* **TASK OBJECTIVE**: Once you find the line containing "The default value is False ($False)." in the data below, copy it and each following line exactly, up to and including the line containing "### CommonParameters", and nothing else.

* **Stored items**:
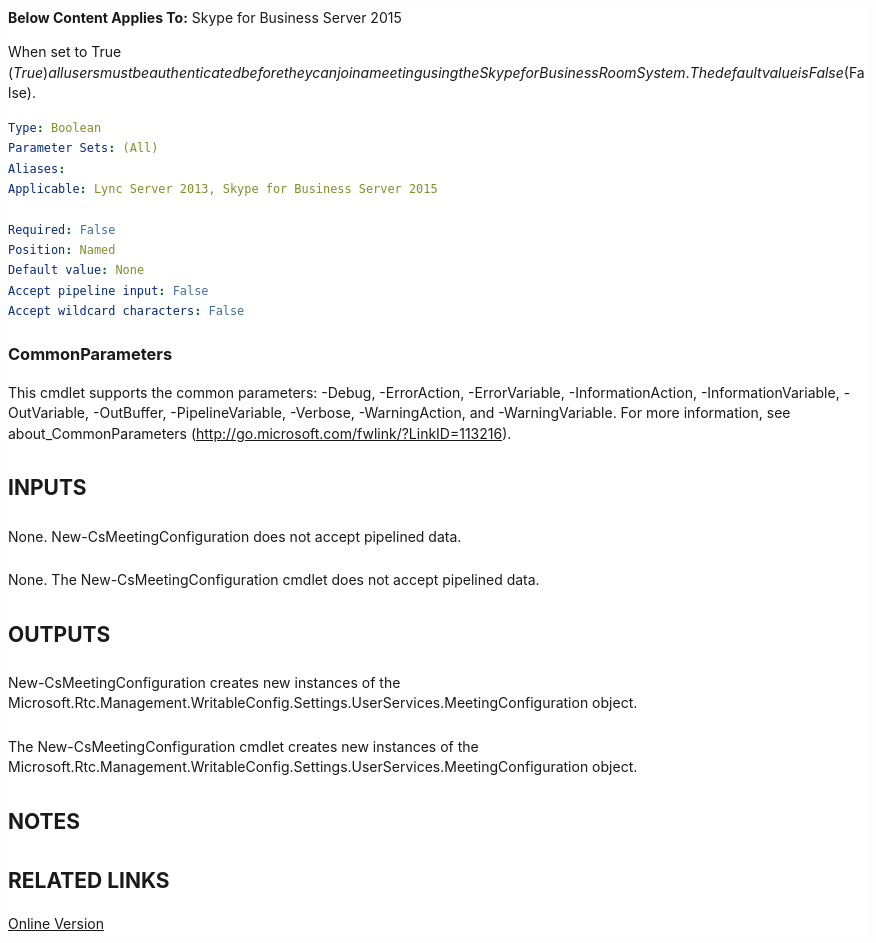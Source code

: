 

**Below Content Applies To:** Skype for Business Server 2015

When set to True ($True) all users must be authenticated before they can join a meeting using the Skype for Business Room System.
The default value is False ($False).



```yaml
Type: Boolean
Parameter Sets: (All)
Aliases: 
Applicable: Lync Server 2013, Skype for Business Server 2015

Required: False
Position: Named
Default value: None
Accept pipeline input: False
Accept wildcard characters: False
```

### CommonParameters
This cmdlet supports the common parameters: -Debug, -ErrorAction, -ErrorVariable, -InformationAction, -InformationVariable, -OutVariable, -OutBuffer, -PipelineVariable, -Verbose, -WarningAction, and -WarningVariable. For more information, see about_CommonParameters (http://go.microsoft.com/fwlink/?LinkID=113216).

## INPUTS

###  
None.
New-CsMeetingConfiguration does not accept pipelined data.

###  
None.
The New-CsMeetingConfiguration cmdlet does not accept pipelined data.

## OUTPUTS

###  
New-CsMeetingConfiguration creates new instances of the Microsoft.Rtc.Management.WritableConfig.Settings.UserServices.MeetingConfiguration object.

###  
The New-CsMeetingConfiguration cmdlet creates new instances of the Microsoft.Rtc.Management.WritableConfig.Settings.UserServices.MeetingConfiguration object.

## NOTES

## RELATED LINKS

[Online Version](http://technet.microsoft.com/EN-US/library/0043c9e7-83c6-4f07-88d2-7018c65c1654(OCS.14).aspx)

* **TASK SOLUTION**:
The default value is False ($False).



```yaml
Type: Boolean
Parameter Sets: (All)
Aliases: 
Applicable: Lync Server 2013, Skype for Business Server 2015

Required: False
Position: Named
Default value: None
Accept pipeline input: False
Accept wildcard characters: False
```

### CommonParameters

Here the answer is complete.